Source records
=== Begin Enclosure ===
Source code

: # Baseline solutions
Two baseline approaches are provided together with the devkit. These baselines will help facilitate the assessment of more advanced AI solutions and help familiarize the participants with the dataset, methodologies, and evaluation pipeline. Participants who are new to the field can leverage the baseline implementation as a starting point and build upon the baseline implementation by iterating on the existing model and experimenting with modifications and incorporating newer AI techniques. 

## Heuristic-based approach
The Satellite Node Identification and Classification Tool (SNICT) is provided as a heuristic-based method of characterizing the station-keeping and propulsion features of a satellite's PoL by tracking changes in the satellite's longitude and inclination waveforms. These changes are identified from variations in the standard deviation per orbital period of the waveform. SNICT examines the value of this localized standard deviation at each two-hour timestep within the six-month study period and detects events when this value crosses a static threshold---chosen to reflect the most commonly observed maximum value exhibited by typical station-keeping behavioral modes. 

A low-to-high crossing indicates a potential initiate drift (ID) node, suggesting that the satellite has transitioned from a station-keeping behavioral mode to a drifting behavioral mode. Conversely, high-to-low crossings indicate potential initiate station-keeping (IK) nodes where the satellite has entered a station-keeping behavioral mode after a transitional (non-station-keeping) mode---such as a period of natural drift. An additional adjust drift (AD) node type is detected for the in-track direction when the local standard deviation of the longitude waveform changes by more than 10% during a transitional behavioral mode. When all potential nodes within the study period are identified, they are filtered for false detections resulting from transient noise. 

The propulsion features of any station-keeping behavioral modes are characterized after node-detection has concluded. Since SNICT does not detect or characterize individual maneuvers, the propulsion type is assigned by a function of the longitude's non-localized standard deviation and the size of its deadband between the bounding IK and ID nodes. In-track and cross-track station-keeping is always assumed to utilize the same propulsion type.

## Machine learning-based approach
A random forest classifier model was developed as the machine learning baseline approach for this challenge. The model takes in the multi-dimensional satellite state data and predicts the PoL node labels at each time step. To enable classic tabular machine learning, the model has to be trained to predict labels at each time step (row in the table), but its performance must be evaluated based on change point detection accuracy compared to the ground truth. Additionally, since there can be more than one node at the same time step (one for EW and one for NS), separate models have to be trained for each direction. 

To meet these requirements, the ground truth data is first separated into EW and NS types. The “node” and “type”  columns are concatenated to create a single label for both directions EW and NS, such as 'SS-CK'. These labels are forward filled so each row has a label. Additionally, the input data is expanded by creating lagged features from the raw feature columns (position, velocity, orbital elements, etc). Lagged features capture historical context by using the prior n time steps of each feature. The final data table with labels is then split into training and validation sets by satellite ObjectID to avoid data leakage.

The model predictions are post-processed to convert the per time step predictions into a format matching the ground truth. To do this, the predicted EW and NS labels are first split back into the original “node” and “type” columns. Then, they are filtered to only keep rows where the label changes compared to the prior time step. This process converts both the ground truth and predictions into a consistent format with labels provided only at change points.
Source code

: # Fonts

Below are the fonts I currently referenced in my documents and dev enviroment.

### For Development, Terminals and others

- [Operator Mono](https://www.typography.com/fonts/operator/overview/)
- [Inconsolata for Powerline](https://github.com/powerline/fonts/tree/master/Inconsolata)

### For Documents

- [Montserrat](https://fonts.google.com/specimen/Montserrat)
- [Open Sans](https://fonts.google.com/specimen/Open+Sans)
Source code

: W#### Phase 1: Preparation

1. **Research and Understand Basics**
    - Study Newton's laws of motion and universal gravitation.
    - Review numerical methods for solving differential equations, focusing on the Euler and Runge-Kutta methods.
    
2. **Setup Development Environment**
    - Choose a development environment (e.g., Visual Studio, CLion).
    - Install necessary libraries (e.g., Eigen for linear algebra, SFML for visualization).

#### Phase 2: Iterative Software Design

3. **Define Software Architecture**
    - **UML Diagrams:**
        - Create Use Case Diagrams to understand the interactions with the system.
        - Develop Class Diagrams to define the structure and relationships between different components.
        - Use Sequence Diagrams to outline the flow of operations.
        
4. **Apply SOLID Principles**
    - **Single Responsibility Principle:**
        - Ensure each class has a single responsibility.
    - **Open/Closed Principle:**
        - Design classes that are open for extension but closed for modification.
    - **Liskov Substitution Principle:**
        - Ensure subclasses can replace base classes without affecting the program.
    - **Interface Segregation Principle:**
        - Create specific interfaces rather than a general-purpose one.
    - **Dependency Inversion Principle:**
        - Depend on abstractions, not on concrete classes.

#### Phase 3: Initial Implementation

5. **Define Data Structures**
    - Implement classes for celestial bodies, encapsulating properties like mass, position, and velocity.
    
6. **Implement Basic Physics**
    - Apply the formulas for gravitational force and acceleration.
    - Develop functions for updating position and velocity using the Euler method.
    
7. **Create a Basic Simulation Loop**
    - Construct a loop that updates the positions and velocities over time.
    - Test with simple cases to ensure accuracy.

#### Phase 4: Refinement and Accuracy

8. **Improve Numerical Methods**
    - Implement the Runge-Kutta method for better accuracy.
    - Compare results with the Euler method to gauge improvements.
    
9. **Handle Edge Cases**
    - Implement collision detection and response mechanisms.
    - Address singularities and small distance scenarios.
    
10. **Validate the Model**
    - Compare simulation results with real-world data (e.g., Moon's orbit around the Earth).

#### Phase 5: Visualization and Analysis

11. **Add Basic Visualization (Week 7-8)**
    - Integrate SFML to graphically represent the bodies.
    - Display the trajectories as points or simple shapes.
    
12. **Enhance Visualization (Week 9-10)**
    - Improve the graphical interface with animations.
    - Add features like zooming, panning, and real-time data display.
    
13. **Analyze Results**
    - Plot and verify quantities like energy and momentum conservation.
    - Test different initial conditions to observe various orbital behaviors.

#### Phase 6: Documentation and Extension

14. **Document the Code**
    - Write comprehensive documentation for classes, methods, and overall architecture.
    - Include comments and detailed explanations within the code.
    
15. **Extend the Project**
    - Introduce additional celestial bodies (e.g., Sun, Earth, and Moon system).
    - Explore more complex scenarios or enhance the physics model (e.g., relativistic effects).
=== End Enclosure ===
● **PROBLEM DETAILS**
If a line in the entries contains "SFML", copy it.

● **EXERCISE ANSWER**
    - Install necessary libraries (e.g., Eigen for linear algebra, SFML for visualization).
    - Integrate SFML to graphically represent the bodies.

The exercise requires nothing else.